How to increase FLOPS achieved using CUDA

Question

So I'm just getting into CUDA (I've been using c++ for several years but I'm new to dealing with GPUs so forgive my lack of experience). I'm working on programming a 3D n-body simulation on my computer with an NVIDIA GEFORCE GTX860M graphics card. This card has a published peak theoretical FP32 performance of 1,389 GFLOPS ( https://www.techpowerup.com/gpu-specs/geforce-gtx-860m.c2536 ). I'm using the code below to figure out roughly how many "effective FLOPS" I can achieve and currently I'm only getting 7.100 GFLOPS when using global memory and 5.100 GFLOPS when using shared memory. I was under the impression that shared memory was 100X faster than global memory, so why am I not seeing an increase in FLOPS?

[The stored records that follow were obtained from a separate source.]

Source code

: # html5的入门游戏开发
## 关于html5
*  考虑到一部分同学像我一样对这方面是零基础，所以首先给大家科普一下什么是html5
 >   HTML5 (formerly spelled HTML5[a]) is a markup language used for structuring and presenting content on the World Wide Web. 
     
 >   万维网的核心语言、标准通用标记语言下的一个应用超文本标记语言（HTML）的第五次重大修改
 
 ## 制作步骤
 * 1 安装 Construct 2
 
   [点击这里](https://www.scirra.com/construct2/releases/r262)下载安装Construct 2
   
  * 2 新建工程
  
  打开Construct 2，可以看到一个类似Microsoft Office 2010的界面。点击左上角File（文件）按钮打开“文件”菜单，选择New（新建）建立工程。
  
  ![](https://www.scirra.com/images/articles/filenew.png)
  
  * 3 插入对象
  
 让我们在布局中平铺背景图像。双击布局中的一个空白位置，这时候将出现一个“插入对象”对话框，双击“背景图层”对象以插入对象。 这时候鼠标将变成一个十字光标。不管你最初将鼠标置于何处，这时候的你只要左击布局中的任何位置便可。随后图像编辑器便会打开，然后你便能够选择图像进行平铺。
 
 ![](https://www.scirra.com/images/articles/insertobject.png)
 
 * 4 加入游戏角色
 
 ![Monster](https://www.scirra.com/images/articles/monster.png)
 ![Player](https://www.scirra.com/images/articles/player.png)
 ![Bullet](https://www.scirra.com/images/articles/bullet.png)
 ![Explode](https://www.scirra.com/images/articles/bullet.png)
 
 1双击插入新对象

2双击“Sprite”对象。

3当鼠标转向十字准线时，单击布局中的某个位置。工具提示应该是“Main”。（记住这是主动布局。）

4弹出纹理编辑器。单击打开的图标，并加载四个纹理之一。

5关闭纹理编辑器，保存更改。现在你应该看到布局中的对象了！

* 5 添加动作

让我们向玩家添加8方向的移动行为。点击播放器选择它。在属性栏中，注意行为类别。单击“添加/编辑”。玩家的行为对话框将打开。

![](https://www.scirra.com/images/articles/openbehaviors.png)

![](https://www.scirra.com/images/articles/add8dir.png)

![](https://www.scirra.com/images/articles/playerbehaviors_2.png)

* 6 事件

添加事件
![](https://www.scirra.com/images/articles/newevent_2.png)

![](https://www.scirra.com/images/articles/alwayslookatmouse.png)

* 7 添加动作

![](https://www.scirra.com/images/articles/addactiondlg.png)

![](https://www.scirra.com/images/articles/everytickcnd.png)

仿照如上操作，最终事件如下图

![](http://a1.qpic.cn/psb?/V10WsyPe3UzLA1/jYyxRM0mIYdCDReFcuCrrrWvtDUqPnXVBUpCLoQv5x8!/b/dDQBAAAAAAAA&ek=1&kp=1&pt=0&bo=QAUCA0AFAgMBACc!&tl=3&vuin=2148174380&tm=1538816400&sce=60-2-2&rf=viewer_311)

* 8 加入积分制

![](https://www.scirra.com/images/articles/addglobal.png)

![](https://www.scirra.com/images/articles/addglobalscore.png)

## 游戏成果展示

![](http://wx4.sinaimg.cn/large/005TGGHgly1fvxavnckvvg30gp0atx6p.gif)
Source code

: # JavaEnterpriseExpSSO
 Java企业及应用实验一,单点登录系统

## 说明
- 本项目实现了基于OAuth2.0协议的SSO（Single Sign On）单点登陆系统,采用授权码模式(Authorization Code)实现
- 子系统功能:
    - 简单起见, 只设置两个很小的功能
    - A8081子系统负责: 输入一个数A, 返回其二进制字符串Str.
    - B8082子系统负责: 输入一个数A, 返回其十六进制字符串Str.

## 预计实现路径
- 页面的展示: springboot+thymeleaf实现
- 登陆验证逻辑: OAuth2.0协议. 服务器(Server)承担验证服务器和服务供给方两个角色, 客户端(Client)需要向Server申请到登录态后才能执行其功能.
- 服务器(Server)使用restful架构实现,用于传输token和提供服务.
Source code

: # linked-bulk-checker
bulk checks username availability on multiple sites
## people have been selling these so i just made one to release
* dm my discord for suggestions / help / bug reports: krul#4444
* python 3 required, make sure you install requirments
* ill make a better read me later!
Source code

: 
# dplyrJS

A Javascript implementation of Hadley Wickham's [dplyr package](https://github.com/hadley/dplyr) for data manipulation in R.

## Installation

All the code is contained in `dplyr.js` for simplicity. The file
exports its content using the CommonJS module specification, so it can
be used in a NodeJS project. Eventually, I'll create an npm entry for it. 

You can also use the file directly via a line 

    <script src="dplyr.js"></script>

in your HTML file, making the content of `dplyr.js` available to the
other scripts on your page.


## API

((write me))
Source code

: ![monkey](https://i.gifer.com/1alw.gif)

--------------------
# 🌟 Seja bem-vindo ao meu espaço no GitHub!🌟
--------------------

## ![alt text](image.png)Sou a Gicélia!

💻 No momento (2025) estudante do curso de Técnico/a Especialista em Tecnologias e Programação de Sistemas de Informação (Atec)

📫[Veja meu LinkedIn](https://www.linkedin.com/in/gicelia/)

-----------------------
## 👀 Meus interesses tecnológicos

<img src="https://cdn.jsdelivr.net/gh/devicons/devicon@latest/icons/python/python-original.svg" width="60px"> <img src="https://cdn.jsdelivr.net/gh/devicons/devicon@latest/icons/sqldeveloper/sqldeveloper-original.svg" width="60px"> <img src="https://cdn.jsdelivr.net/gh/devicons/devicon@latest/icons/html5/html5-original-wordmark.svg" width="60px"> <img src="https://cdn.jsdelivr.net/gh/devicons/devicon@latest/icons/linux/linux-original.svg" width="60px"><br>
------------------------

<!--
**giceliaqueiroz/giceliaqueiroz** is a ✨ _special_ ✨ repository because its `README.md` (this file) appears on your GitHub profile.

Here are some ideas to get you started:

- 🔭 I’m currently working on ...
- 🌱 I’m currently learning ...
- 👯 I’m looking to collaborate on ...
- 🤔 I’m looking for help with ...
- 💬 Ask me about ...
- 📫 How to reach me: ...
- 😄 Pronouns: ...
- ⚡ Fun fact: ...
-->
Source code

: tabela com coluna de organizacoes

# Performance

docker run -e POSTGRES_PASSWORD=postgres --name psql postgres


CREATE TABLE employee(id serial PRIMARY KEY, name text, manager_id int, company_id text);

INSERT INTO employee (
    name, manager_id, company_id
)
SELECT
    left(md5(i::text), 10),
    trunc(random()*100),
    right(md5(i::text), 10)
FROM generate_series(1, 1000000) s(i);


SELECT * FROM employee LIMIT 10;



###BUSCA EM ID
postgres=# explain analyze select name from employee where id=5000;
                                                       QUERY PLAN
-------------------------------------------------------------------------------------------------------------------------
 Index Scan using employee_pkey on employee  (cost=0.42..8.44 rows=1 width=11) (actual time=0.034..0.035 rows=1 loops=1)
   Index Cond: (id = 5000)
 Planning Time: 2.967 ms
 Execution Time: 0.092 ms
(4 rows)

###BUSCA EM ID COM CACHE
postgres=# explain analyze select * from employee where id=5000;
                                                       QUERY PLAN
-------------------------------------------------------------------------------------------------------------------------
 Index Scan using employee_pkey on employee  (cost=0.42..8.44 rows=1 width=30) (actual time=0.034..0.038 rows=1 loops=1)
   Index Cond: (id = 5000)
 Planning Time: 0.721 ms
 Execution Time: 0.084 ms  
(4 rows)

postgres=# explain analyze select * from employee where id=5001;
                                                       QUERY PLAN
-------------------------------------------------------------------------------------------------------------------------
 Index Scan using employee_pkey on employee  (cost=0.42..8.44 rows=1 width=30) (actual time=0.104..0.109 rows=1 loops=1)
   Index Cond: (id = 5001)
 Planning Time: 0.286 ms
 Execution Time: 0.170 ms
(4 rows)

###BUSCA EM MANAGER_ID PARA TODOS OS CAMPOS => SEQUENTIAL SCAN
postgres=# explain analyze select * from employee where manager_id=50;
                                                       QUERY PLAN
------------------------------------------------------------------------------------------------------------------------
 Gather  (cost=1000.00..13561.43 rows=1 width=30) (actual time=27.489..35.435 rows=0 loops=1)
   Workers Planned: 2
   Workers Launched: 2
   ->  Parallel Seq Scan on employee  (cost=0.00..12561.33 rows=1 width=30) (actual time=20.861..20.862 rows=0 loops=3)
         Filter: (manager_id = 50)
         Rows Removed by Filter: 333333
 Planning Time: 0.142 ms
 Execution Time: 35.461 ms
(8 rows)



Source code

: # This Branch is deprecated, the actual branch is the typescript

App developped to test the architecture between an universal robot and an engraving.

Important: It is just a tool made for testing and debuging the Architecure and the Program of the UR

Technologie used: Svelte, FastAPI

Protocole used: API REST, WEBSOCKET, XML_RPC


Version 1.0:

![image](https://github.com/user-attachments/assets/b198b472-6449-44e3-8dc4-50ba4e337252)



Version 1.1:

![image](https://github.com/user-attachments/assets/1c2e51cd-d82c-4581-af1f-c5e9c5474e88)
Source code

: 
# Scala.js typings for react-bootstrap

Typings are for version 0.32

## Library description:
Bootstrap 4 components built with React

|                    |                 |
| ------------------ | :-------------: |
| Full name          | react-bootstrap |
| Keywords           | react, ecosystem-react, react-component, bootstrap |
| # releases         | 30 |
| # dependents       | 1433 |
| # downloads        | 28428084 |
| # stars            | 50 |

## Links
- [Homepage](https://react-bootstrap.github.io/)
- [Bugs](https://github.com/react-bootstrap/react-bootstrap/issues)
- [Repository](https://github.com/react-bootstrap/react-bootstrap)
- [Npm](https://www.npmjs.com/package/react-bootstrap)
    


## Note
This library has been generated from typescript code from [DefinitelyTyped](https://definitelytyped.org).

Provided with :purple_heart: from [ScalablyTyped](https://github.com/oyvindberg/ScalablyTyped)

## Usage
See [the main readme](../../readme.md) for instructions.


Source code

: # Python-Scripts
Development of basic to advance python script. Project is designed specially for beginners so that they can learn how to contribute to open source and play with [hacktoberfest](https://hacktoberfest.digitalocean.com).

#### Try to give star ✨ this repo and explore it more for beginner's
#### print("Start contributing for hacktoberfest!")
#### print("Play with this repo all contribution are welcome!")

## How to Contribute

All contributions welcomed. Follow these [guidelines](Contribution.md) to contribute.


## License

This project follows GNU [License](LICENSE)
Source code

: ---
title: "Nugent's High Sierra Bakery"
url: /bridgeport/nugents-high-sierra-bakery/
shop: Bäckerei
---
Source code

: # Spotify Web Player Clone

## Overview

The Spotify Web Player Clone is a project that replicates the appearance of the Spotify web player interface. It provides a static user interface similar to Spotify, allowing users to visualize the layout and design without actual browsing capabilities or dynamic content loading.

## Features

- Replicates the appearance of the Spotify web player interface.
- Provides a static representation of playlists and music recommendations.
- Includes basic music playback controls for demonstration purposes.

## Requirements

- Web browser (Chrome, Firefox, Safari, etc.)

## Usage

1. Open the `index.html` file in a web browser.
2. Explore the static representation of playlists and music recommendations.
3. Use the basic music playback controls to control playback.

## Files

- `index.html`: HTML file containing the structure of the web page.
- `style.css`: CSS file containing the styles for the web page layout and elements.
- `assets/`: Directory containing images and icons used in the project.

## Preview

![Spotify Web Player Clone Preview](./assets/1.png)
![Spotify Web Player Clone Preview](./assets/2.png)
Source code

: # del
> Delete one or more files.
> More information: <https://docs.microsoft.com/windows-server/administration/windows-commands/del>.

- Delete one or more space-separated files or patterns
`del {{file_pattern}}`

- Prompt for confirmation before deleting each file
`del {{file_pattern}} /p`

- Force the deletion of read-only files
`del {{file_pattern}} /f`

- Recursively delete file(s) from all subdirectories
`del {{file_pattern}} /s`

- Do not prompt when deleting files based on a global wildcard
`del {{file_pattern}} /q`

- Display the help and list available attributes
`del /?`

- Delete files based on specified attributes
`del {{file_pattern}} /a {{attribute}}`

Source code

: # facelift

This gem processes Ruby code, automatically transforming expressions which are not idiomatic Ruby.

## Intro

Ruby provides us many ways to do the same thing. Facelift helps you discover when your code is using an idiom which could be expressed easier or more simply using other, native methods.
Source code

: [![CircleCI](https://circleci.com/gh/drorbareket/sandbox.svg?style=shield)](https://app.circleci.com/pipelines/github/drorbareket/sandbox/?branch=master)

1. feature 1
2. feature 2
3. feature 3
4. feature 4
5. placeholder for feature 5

Side note 1: I'm assuming that each thread in "cudaFunction" is doing approximately 100,000 floating point operations per kernel call. Therefore, (512 * 128) threads * (100000) FP32 operations / (1.285) seconds = 5.100 GFLOPS.

Side note 2: I realize I'm probably not measuring FLOPS correctly but my goal is to maximize the number of floating point computations done within all my CUDA threads per unit time so hence I am referring to that quantity as "effective FLOPS".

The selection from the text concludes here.